### Exercise brief
Each entry below is to be copied out exactly and in full.

Saved entries:
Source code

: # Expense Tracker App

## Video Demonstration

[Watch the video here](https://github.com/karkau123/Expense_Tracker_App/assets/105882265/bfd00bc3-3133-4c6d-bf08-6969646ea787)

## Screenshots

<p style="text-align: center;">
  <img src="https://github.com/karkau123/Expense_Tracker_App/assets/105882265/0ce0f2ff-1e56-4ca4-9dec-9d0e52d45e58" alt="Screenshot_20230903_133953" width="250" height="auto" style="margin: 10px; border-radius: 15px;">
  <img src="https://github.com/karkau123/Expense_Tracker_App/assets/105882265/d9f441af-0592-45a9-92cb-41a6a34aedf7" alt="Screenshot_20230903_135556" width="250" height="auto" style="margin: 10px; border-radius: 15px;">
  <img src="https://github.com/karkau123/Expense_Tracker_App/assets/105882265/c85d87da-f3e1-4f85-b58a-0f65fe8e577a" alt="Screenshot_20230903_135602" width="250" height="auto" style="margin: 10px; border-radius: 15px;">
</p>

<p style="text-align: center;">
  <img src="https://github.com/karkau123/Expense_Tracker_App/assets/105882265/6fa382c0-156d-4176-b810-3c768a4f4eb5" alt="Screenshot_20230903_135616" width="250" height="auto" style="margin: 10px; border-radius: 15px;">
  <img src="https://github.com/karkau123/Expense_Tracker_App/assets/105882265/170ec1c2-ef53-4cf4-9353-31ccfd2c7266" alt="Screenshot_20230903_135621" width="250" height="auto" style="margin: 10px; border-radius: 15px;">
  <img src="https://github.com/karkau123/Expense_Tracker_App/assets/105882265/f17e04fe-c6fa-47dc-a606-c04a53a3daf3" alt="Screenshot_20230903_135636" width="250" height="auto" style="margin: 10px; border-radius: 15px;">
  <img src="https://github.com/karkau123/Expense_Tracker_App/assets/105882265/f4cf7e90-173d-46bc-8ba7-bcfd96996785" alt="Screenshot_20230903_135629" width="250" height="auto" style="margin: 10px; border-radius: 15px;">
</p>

### Result of this exercise
Source code

: # Expense Tracker App

## Video Demonstration

[Watch the video here](https://github.com/karkau123/Expense_Tracker_App/assets/105882265/bfd00bc3-3133-4c6d-bf08-6969646ea787)

## Screenshots

<p style="text-align: center;">
  <img src="https://github.com/karkau123/Expense_Tracker_App/assets/105882265/0ce0f2ff-1e56-4ca4-9dec-9d0e52d45e58" alt="Screenshot_20230903_133953" width="250" height="auto" style="margin: 10px; border-radius: 15px;">
  <img src="https://github.com/karkau123/Expense_Tracker_App/assets/105882265/d9f441af-0592-45a9-92cb-41a6a34aedf7" alt="Screenshot_20230903_135556" width="250" height="auto" style="margin: 10px; border-radius: 15px;">
  <img src="https://github.com/karkau123/Expense_Tracker_App/assets/105882265/c85d87da-f3e1-4f85-b58a-0f65fe8e577a" alt="Screenshot_20230903_135602" width="250" height="auto" style="margin: 10px; border-radius: 15px;">
</p>

<p style="text-align: center;">
  <img src="https://github.com/karkau123/Expense_Tracker_App/assets/105882265/6fa382c0-156d-4176-b810-3c768a4f4eb5" alt="Screenshot_20230903_135616" width="250" height="auto" style="margin: 10px; border-radius: 15px;">
  <img src="https://github.com/karkau123/Expense_Tracker_App/assets/105882265/170ec1c2-ef53-4cf4-9353-31ccfd2c7266" alt="Screenshot_20230903_135621" width="250" height="auto" style="margin: 10px; border-radius: 15px;">
  <img src="https://github.com/karkau123/Expense_Tracker_App/assets/105882265/f17e04fe-c6fa-47dc-a606-c04a53a3daf3" alt="Screenshot_20230903_135636" width="250" height="auto" style="margin: 10px; border-radius: 15px;">
  <img src="https://github.com/karkau123/Expense_Tracker_App/assets/105882265/f4cf7e90-173d-46bc-8ba7-bcfd96996785" alt="Screenshot_20230903_135629" width="250" height="auto" style="margin: 10px; border-radius: 15px;">
</p>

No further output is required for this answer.